1. Thaw Adipocyte Culture Medium in a 37C water bath with gentle shaking.
2. Quickly place Common Precursor Cell vial in a 37C water bath until the contents are thawed.
3. Transfer thawed cells into a 15 mL centrifuge tube containing 10 mL of Adipocyte Culture Medium.Mix gently and centrifuge at 4C at 170 x g for 5 minutes.
4. After removing the supernatant, re-suspend cells in 10 mL of Adipocyte Culture Medium and centrifuge at 4C at 170 x g for 5 minutes.

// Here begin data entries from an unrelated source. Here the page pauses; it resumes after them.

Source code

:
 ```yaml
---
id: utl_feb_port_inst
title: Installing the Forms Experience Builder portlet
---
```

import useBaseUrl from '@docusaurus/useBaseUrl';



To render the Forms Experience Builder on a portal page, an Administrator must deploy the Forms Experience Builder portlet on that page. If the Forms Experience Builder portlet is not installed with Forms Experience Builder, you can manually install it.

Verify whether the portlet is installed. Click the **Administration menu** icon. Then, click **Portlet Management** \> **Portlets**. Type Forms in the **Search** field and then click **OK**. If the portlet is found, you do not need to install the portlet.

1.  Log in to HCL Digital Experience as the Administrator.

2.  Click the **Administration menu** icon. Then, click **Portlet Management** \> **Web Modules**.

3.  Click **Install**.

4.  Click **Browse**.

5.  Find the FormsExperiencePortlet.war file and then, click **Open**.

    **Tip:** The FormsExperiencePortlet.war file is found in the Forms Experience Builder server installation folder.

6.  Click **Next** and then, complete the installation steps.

5. After removing the supernatant, re-suspend thecell pellet in 12.5 mL of Adipocyte Culture Medium.
6. Dispense 0.5 mL of cell suspension to each well of 24-well plate.
7. Incubate the plate at 37C under 5% CO2, 100% humidity.
8. After 1 Day culture, add 0.5 ml of Adipocyte Culture Medium gently to each well of 24-well plate.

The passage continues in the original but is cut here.